### SUPPLIED RECORDS
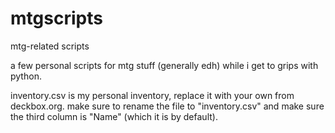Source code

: # mtgscripts
mtg-related scripts

a few personal scripts for mtg stuff (generally edh) while i get to grips with python.

inventory.csv is my personal inventory, replace it with your own from deckbox.org. make sure to rename the file to "inventory.csv" and make sure the third column is "Name" (which it is by default).
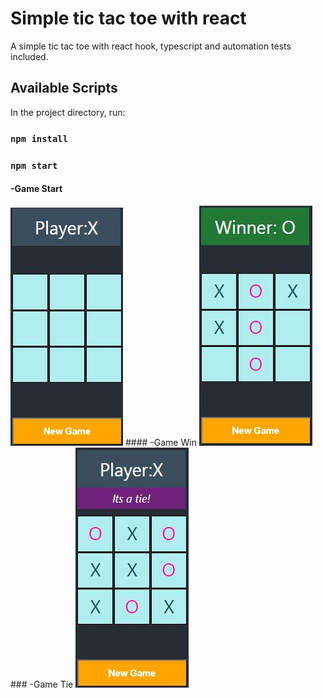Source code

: # Simple tic tac toe with react

A simple tic tac toe with react hook, typescript and automation tests included.


## Available Scripts

In the project directory, run:

### `npm install`
### `npm start`

#### -Game Start
<img src="https://github.com/athangk/my-tic-tac-toe/blob/main/Capture_1.JPG">
#### -Game Win
<img src="https://github.com/athangk/my-tic-tac-toe/blob/main/Capture2_Resized.JPG">
### -Game Tie
<img src="https://github.com/athangk/my-tic-tac-toe/blob/main/Capture3_Resized.JPG">
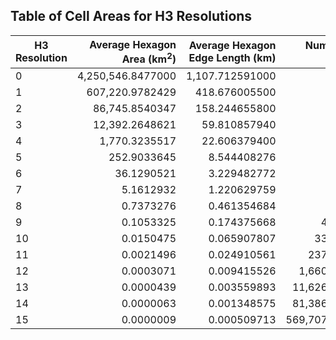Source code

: Table of Cell Areas for H3 Resolutions
---

| H3 Resolution | Average Hexagon Area (km<sup>2</sup>) | Average Hexagon Edge Length (km) | Number of unique indexes
| ------------- | ------------------------------------: | -------------------------------: | -----------------------:
| 0             | 4,250,546.8477000                     | 1,107.712591000                  |                 122
| 1             |   607,220.9782429                     |   418.676005500                  |                 842
| 2             |    86,745.8540347                     |   158.244655800                  |               5,882
| 3             |    12,392.2648621                     |    59.810857940                  |              41,162
| 4             |     1,770.3235517                     |    22.606379400                  |             288,122
| 5             |       252.9033645                     |     8.544408276                  |           2,016,842
| 6             |        36.1290521                     |     3.229482772                  |          14,117,882
| 7             |         5.1612932                     |     1.220629759                  |          98,825,162
| 8             |         0.7373276                     |     0.461354684                  |         691,776,122
| 9             |         0.1053325                     |     0.174375668                  |       4,842,432,842
| 10            |         0.0150475                     |     0.065907807                  |      33,897,029,882
| 11            |         0.0021496                     |     0.024910561                  |     237,279,209,162
| 12            |         0.0003071                     |     0.009415526                  |   1,660,954,464,122
| 13            |         0.0000439                     |     0.003559893                  |  11,626,681,248,842
| 14            |         0.0000063                     |     0.001348575                  |  81,386,768,741,882
| 15            |         0.0000009                     |     0.000509713                  | 569,707,381,193,162
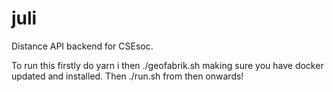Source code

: # juli

Distance API backend for CSEsoc.

To run this firstly do
yarn i
then ./geofabrik.sh making sure you have docker updated and installed.
Then ./run.sh from then onwards!
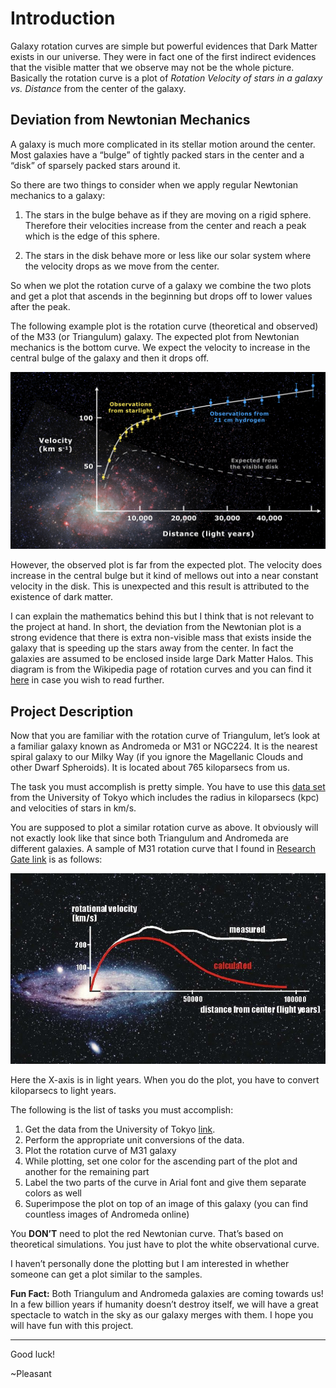 # Introduction

Galaxy rotation curves are simple but powerful evidences that Dark
Matter exists in our universe. They were in fact one of the first
indirect evidences that the visible matter that we observe may not be
the whole picture. Basically the rotation curve is a plot of *Rotation
Velocity of stars in a galaxy vs. Distance* from the center of the
galaxy.

## Deviation from Newtonian Mechanics

A galaxy is much more complicated in its stellar motion around the
center. Most galaxies have a “bulge” of tightly packed stars in the
center and a “disk” of sparsely packed stars around it.

So there are two things to consider when we apply regular Newtonian
mechanics to a galaxy:

1.  The stars in the bulge behave as if they are moving on a rigid
    sphere. Therefore their velocities increase from the center and
    reach a peak which is the edge of this sphere.

2.  The stars in the disk behave more or less like our solar system
    where the velocity drops as we move from the center.

So when we plot the rotation curve of a galaxy we combine the two plots
and get a plot that ascends in the beginning but drops off to lower
values after the peak.

The following example plot is the rotation curve (theoretical and
observed) of the M33 (or Triangulum) galaxy. The expected plot from
Newtonian mechanics is the bottom curve. We expect the velocity to
increase in the central bulge of the galaxy and then it drops off.

![](m33-rotation-curve.png)

However, the observed plot is far from the expected plot. The velocity
does increase in the central bulge but it kind of mellows out into a
near constant velocity in the disk. This is unexpected and this result
is attributed to the existence of dark matter.

I can explain the mathematics behind this but I think that is not
relevant to the project at hand. In short, the deviation from the
Newtonian plot is a strong evidence that there is extra non-visible mass
that exists inside the galaxy that is speeding up the stars away from
the center. In fact the galaxies are assumed to be enclosed inside large
Dark Matter Halos. This diagram is from the Wikipedia page of rotation
curves and you can find it
[here](https://en.wikipedia.org/wiki/Galaxy_rotation_curve) in case you
wish to read further.

## Project Description

Now that you are familiar with the rotation curve of Triangulum, let’s
look at a familiar galaxy known as Andromeda or M31 or NGC224. It is the
nearest spiral galaxy to our Milky Way (if you ignore the Magellanic
Clouds and other Dwarf Spheroids). It is located about 765 kiloparsecs
from us.

The task you must accomplish is pretty simple. You have to use this
[data set](http://www.ioa.s.u-tokyo.ac.jp/~sofue/RC99/0224.dat) from the
University of Tokyo which includes the radius in kiloparsecs (kpc) and
velocities of stars in km/s.

You are supposed to plot a similar rotation curve as above. It obviously
will not exactly look like that since both Triangulum and Andromeda are
different galaxies. A sample of M31 rotation curve that I found in
[Research Gate
link](https://www.researchgate.net/profile/Alan-Parry/publication/258849339/figure/fig3/AS:669497048461332@1536631943465/The-rotation-curves-both-observed-and-calculated-for-the-Andromeda-galaxy-Credit.jpg)
is as follows:

![](m31-rotation-curve.jpeg)

Here the X-axis is in light years. When you do the plot, you have to
convert kiloparsecs to light years.

The following is the list of tasks you must accomplish:

1.  Get the data from the University of Tokyo
    [link](http://www.ioa.s.u-tokyo.ac.jp/~sofue/RC99/0224.dat).
2.  Perform the appropriate unit conversions of the data.
3.  Plot the rotation curve of M31 galaxy
4.  While plotting, set one color for the ascending part of the plot and
    another for the remaining part
5.  Label the two parts of the curve in Arial font and give them
    separate colors as well
6.  Superimpose the plot on top of an image of this galaxy (you can find
    countless images of Andromeda online)

You **DON’T** need to plot the red Newtonian curve. That’s based on
theoretical simulations. You just have to plot the white observational
curve.

I haven’t personally done the plotting but I am interested in whether
someone can get a plot similar to the samples.

**Fun Fact:** Both Triangulum and Andromeda galaxies are coming towards
us! In a few billion years if humanity doesn’t destroy itself, we will
have a great spectacle to watch in the sky as our galaxy merges with
them. I hope you will have fun with this project.

------------------------------------------------------------------------

Good luck!

~Pleasant

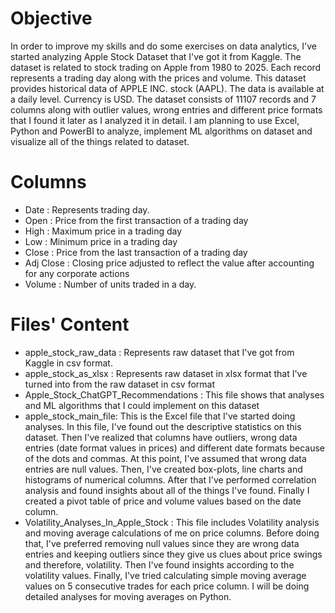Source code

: # Objective
In order to improve my skills and do some exercises on data analytics, I've started analyzing Apple Stock Dataset that I've got it from Kaggle. The dataset is related to stock trading on Apple from 1980 to 2025. Each record represents a trading day along with the prices and volume. This dataset provides historical data of APPLE INC. stock (AAPL). The data is available at a daily level. Currency is USD. The dataset consists of 11107 records and 7 columns along with outlier values, wrong entries and different price formats that I found it later as I analyzed it in detail. I am planning to use Excel, Python and PowerBI to analyze, implement ML algorithms on dataset and visualize all of the things related to dataset. 

# Columns
* Date : Represents trading day.
* Open : Price from the first transaction of a trading day
* High : Maximum price in a trading day
* Low : Minimum price in a trading day
* Close : Price from the last transaction of a trading day
* Adj Close : Closing price adjusted to reflect the value after accounting for any corporate actions
* Volume : Number of units traded in a day.

# Files' Content
* apple_stock_raw_data : Represents raw dataset that I've got from Kaggle in csv format.
* apple_stock_as_xlsx : Represents raw dataset in xlsx format that I've turned into from the raw dataset in csv format
* Apple_Stock_ChatGPT_Recommendations : This file shows that analyses and ML algorithms that I could implement on this dataset
* apple_stock_main_file: This is the Excel file that I've started doing analyses. In this file, I've found out the descriptive statistics on this dataset. Then I've realized that columns have outliers, wrong data entries (date format values in prices) and different date formats because of the dots and commas. At this point, I've assumed that wrong data entries are null values. Then, I've created box-plots, line charts and histograms of numerical columns. After that I've performed correlation analysis and found insights about all of the things I've found. Finally I created a pivot table of price and volume values based on the date column.
* Volatility_Analyses_In_Apple_Stock : This file includes Volatility analysis and moving average calculations of me on price columns. Before doing that, I've preferred removing null values since they are wrong data entries and keeping outliers since they give us clues about price swings and therefore, volatility. Then I've found insights according to the volatility values. Finally, I've tried calculating simple moving average values on 5 consecutive trades for each price column. I will be doing detailed analyses for moving averages on Python.
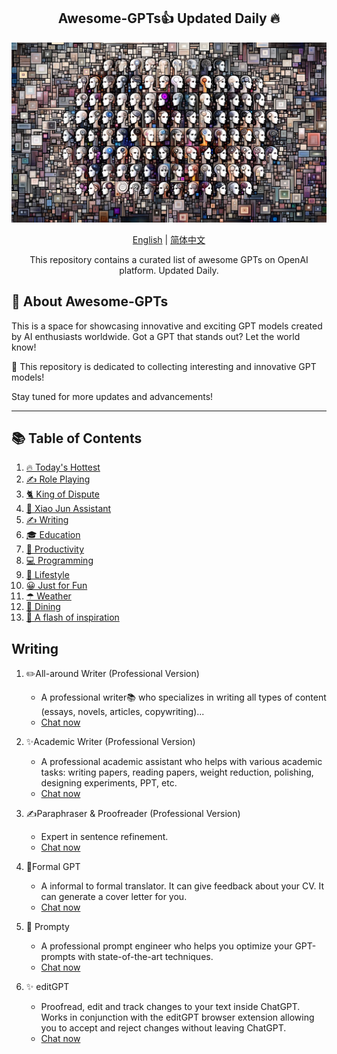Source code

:<div align="center">
  <h2 align="center">Awesome-GPTs👍 Updated Daily 🔥</h2>
  <p align="center">
    <img width="650" src="https://raw.githubusercontent.com/gogooing/Awesome-GPTs/main/images/gpts.webp">
  </p>
  <p>
      <a href="https://github.com/gogooing/Awesome-GPTs">English</a> | <a href="https://github.com/gogooing/Awesome-GPTs/blob/main/README_zh.md">简体中文</a>
  </p>
  <p align="center">
    <p align="center"> This repository contains a curated list of awesome GPTs on OpenAI platform. Updated Daily.</p>
  </p>
</div>

## 🚀 About Awesome-GPTs
This is a space for showcasing innovative and exciting GPT models created by AI enthusiasts worldwide. Got a GPT that stands out? Let the world know!

🎉 This repository is dedicated to collecting interesting and innovative GPT models!

Stay tuned for more updates and advancements!

-----

## 📚 Table of Contents
1. [🔥 Today's Hottest](https://github.com/gogooing/Awesome-GPTs/blob/main/README.md#Today's-Hottest)
2. [✍️ Role Playing](https://github.com/gogooing/Awesome-GPTs/blob/main/README.md#Role-Playing)
3. [🐈 King of Dispute](https://github.com/gogooing/Awesome-GPTs/blob/main/README.md#King-of-Dispute)
4. [🎯 Xiao Jun Assistant](https://github.com/gogooing/Awesome-GPTs/blob/main/README.md#Xiao-Jun-Assistant)
5. [✍️ Writing](https://github.com/gogooing/Awesome-GPTs/blob/main/Writing/README.md#Writing)
6. [🎓 Education](https://github.com/gogooing/Awesome-GPTs/blob/main/Education/README.md#Education)
7. [🧠 Productivity](https://github.com/gogooing/Awesome-GPTs/blob/main/Productivity/README.md#Productivity)
8. [💻 Programming](https://github.com/gogooing/Awesome-GPTs/blob/main/Programming/README.md#Programming)
9. [🦄 Lifestyle](https://github.com/gogooing/Awesome-GPTs/blob/main/Lifestyle/README.md#Lifestyle)
10. [😀 Just for Fun](https://github.com/gogooing/Awesome-GPTs/blob/main/Just-for-Fun/README.md#Just-for-Fun)
11. [☂  Weather](https://github.com/gogooing/Awesome-GPTs/blob/main/Weather/README.md#Weather)
12. [🍴 Dining](#Dining)
13. [🤩 A flash of inspiration](https://github.com/gogooing/Awesome-GPTs/blob/main/A-flash-of-inspiration/README.md#A-flash-of-inspiration)

## Writing
1. ✏️All-around Writer (Professional Version)
   - A professional writer📚 who specializes in writing all types of content (essays, novels, articles, copywriting)...
   - [Chat now](https://chat.openai.com/g/g-UbpNAGYL9-all-around-writer-professional-version)

2. ✨Academic Writer (Professional Version)
   - A professional academic assistant who helps with various academic tasks: writing papers, reading papers, weight reduction, polishing, designing experiments, PPT, etc.
   - [Chat now](https://chat.openai.com/g/g-Ej5zYQRIB-academic-writer-professional-version)

3. ✍️Paraphraser & Proofreader (Professional Version)
   - Expert in sentence refinement.
   - [Chat now](https://chat.openai.com/g/g-7vtCjvxkz-paraphraser-proofreader-professional-version)

4. 👔Formal GPT
   - A informal to formal translator. It can give feedback about your CV. It can generate a cover letter for you. 
   - [Chat now](https://chat.openai.com/g/g-3E1kEk3Ui-formalgpt)

5. 🤖 Prompty
   - A professional prompt engineer who helps you optimize your GPT-prompts with state-of-the-art techniques.
   - [Chat now](https://chat.openai.com/g/g-aZLV4vji6-prompty)
  
6. ✨ editGPT
   - Proofread, edit and track changes to your text inside ChatGPT. Works in conjunction with the editGPT browser extension allowing you to accept and reject changes without leaving ChatGPT.
   - [Chat now](https://chat.openai.com/g/g-zpuYfzV7k-editgpt)
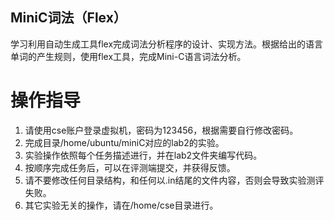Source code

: ## MiniC词法（Flex）
学习利用自动生成工具flex完成词法分析程序的设计、实现方法。根据给出的语言单词的产生规则，使用flex工具，完成Mini-C语言词法分析。

# 操作指导

1. 请使用cse账户登录虚拟机，密码为123456，根据需要自行修改密码。
2. 完成目录/home/ubuntu/miniC对应的lab2的实验。
3. 实验操作依照每个任务描述进行，并在lab2文件夹编写代码。
4. 按顺序完成任务后，可以在评测端提交，并获得反馈。
5. 请不要修改任何目录结构，和任何以.in结尾的文件内容，否则会导致实验测评失败。
6. 其它实验无关的操作，请在/home/cse目录进行。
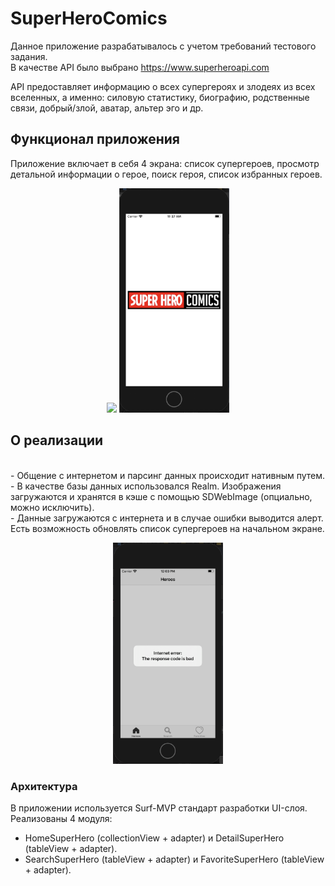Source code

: # SuperHeroComics
Данное приложение разрабатывалось с учетом требований тестового задания.
<br>В качестве API было выбрано https://www.superheroapi.com

API предоставляет информацию о всех супергероях и злодеях из всех вселенных, а именно: силовую статистику, биографию, родственные связи, добрый/злой, аватар, альтер эго и др.

## Функционал приложения
Приложение включает в себя 4 экрана: список супергероев, просмотр детальной информации о герое, поиск героя, список избранных героев.

<p align = "center">
  <img src = "https://github.com/air-igor/SuperHeroComics-Surf/blob/main/SuperHeroComics-Surf/readme/previewSHC.gif">
  <img src = "https://github.com/air-igor/SuperHeroComics-Surf/blob/main/SuperHeroComics-Surf/readme/screenLaunchSHC.png" width="35%" height="35%">
</p>

## О реализации
<br> - Общение с интернетом и парсинг данных происходит нативным путем.
<br> - В качестве базы данных использовался Realm. Изображения загружаются и хранятся в кэше с помощью SDWebImage (опциально, можно исключить).
<br> - Данные загружаются с интернета и в случае ошибки выводится алерт. Есть возможность обновлять список супергероев на начальном экране. 


<p align = "center"><img src = "https://github.com/air-igor/SuperHeroComics-Surf/blob/main/SuperHeroComics-Surf/readme/internetErrorSHC.png" width="35%" height="35%"></p>

### Архитектура
В приложении используется Surf-MVP стандарт разработки UI-слоя. 
Реализованы 4 модуля: 
- HomeSuperHero (collectionView + adapter) и DetailSuperHero (tableView + adapter).
- SearchSuperHero (tableView + adapter) и FavoriteSuperHero (tableView + adapter).
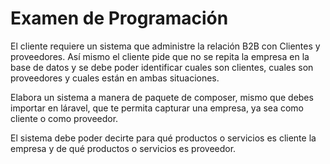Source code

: # Examen de Programación
El cliente requiere un sistema que administre la relación B2B con Clientes y proveedores. Así mismo el cliente pide que no se  repita la empresa en la base de datos y se debe poder identificar cuales son clientes, cuales son proveedores y cuales están en ambas situaciones.

Elabora un sistema a manera de paquete de composer, mismo que debes importar en láravel, que te permita capturar una empresa, ya sea como cliente o como proveedor.

El sistema debe poder decirte  para qué productos o servicios es cliente la empresa y de qué productos o servicios es proveedor.

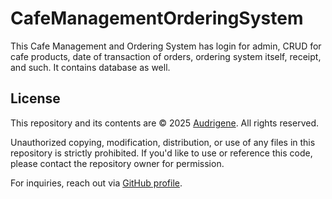 # CafeManagementOrderingSystem
This Cafe Management and Ordering System has login for admin, CRUD for cafe products, date of transaction of orders, ordering system itself, receipt, and such. It contains database as well.


## License
This repository and its contents are © 2025 [Audrigene](https://github.com/audrigene). All rights reserved.

Unauthorized copying, modification, distribution, or use of any files in this repository is strictly prohibited. If you'd like to use or reference this code, please contact the repository owner for permission.

For inquiries, reach out via [GitHub profile](https://github.com/audrigene).
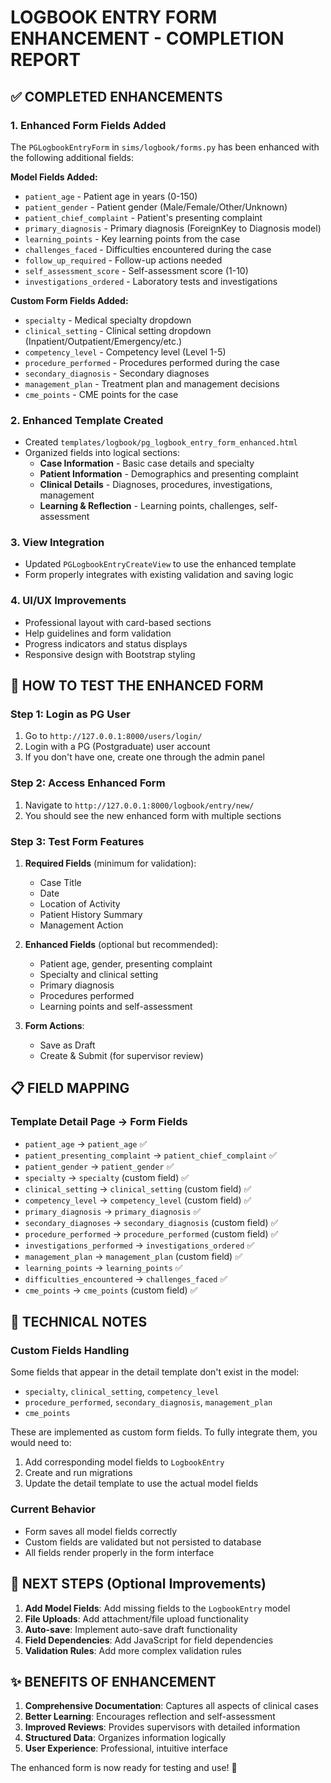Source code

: # LOGBOOK ENTRY FORM ENHANCEMENT - COMPLETION REPORT

## ✅ COMPLETED ENHANCEMENTS

### 1. Enhanced Form Fields Added
The `PGLogbookEntryForm` in `sims/logbook/forms.py` has been enhanced with the following additional fields:

**Model Fields Added:**
- `patient_age` - Patient age in years (0-150)
- `patient_gender` - Patient gender (Male/Female/Other/Unknown)
- `patient_chief_complaint` - Patient's presenting complaint
- `primary_diagnosis` - Primary diagnosis (ForeignKey to Diagnosis model)
- `learning_points` - Key learning points from the case
- `challenges_faced` - Difficulties encountered during the case
- `follow_up_required` - Follow-up actions needed
- `self_assessment_score` - Self-assessment score (1-10)
- `investigations_ordered` - Laboratory tests and investigations

**Custom Form Fields Added:**
- `specialty` - Medical specialty dropdown
- `clinical_setting` - Clinical setting dropdown (Inpatient/Outpatient/Emergency/etc.)
- `competency_level` - Competency level (Level 1-5)
- `procedure_performed` - Procedures performed during the case
- `secondary_diagnosis` - Secondary diagnoses
- `management_plan` - Treatment plan and management decisions
- `cme_points` - CME points for the case

### 2. Enhanced Template Created
- Created `templates/logbook/pg_logbook_entry_form_enhanced.html`
- Organized fields into logical sections:
  - **Case Information** - Basic case details and specialty
  - **Patient Information** - Demographics and presenting complaint
  - **Clinical Details** - Diagnoses, procedures, investigations, management
  - **Learning & Reflection** - Learning points, challenges, self-assessment

### 3. View Integration
- Updated `PGLogbookEntryCreateView` to use the enhanced template
- Form properly integrates with existing validation and saving logic

### 4. UI/UX Improvements
- Professional layout with card-based sections
- Help guidelines and form validation
- Progress indicators and status displays
- Responsive design with Bootstrap styling

## 🎯 HOW TO TEST THE ENHANCED FORM

### Step 1: Login as PG User
1. Go to `http://127.0.0.1:8000/users/login/`
2. Login with a PG (Postgraduate) user account
3. If you don't have one, create one through the admin panel

### Step 2: Access Enhanced Form
1. Navigate to `http://127.0.0.1:8000/logbook/entry/new/`
2. You should see the new enhanced form with multiple sections

### Step 3: Test Form Features
1. **Required Fields** (minimum for validation):
   - Case Title
   - Date
   - Location of Activity
   - Patient History Summary
   - Management Action

2. **Enhanced Fields** (optional but recommended):
   - Patient age, gender, presenting complaint
   - Specialty and clinical setting
   - Primary diagnosis
   - Procedures performed
   - Learning points and self-assessment

3. **Form Actions**:
   - Save as Draft
   - Create & Submit (for supervisor review)

## 📋 FIELD MAPPING

### Template Detail Page → Form Fields
- `patient_age` → `patient_age` ✅
- `patient_presenting_complaint` → `patient_chief_complaint` ✅
- `patient_gender` → `patient_gender` ✅
- `specialty` → `specialty` (custom field) ✅
- `clinical_setting` → `clinical_setting` (custom field) ✅
- `competency_level` → `competency_level` (custom field) ✅
- `primary_diagnosis` → `primary_diagnosis` ✅
- `secondary_diagnoses` → `secondary_diagnosis` (custom field) ✅
- `procedure_performed` → `procedure_performed` (custom field) ✅
- `investigations_performed` → `investigations_ordered` ✅
- `management_plan` → `management_plan` (custom field) ✅
- `learning_points` → `learning_points` ✅
- `difficulties_encountered` → `challenges_faced` ✅
- `cme_points` → `cme_points` (custom field) ✅

## 🔧 TECHNICAL NOTES

### Custom Fields Handling
Some fields that appear in the detail template don't exist in the model:
- `specialty`, `clinical_setting`, `competency_level`
- `procedure_performed`, `secondary_diagnosis`, `management_plan`
- `cme_points`

These are implemented as custom form fields. To fully integrate them, you would need to:
1. Add corresponding model fields to `LogbookEntry`
2. Create and run migrations
3. Update the detail template to use the actual model fields

### Current Behavior
- Form saves all model fields correctly
- Custom fields are validated but not persisted to database
- All fields render properly in the form interface

## 🚀 NEXT STEPS (Optional Improvements)

1. **Add Model Fields**: Add missing fields to the `LogbookEntry` model
2. **File Uploads**: Add attachment/file upload functionality
3. **Auto-save**: Implement auto-save draft functionality
4. **Field Dependencies**: Add JavaScript for field dependencies
5. **Validation Rules**: Add more complex validation rules

## ✨ BENEFITS OF ENHANCEMENT

1. **Comprehensive Documentation**: Captures all aspects of clinical cases
2. **Better Learning**: Encourages reflection and self-assessment
3. **Improved Reviews**: Provides supervisors with detailed information
4. **Structured Data**: Organizes information logically
5. **User Experience**: Professional, intuitive interface

The enhanced form is now ready for testing and use! 🎉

### WORK TO COMPLETE
Start at the first line of the records and write out everything up to and including the line containing "#### -Game Win". No pictures.

### WORKED SOLUTION
Source code

: # mtgscripts
mtg-related scripts

a few personal scripts for mtg stuff (generally edh) while i get to grips with python.

inventory.csv is my personal inventory, replace it with your own from deckbox.org. make sure to rename the file to "inventory.csv" and make sure the third column is "Name" (which it is by default).
Source code

: # Simple tic tac toe with react

A simple tic tac toe with react hook, typescript and automation tests included.


## Available Scripts

In the project directory, run:

### `npm install`
### `npm start`

#### -Game Start
<img src="https://github.com/athangk/my-tic-tac-toe/blob/main/Capture_1.JPG">
#### -Game Win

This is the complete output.